[Rendered images with source text]
Content starts

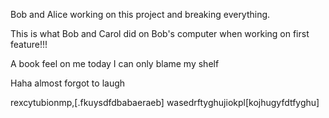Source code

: 
Bob and Alice working on this project and breaking everything. 

This is what Bob and Carol did on Bob's computer when working on first feature!!!

A book feel on me today I can only blame my shelf

Haha almost forgot to laugh

rexcytubionmp,[.fkuysdfdbabaeraeb]
wasedrftyghujiokpl[kojhugyfdtfyghu]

Content ends

Copy the data word for word, no pictures.

Source code

: 
Bob and Alice working on this project and breaking everything. 

This is what Bob and Carol did on Bob's computer when working on first feature!!!

A book feel on me today I can only blame my shelf

Haha almost forgot to laugh

rexcytubionmp,[.fkuysdfdbabaeraeb]
wasedrftyghujiokpl[kojhugyfdtfyghu]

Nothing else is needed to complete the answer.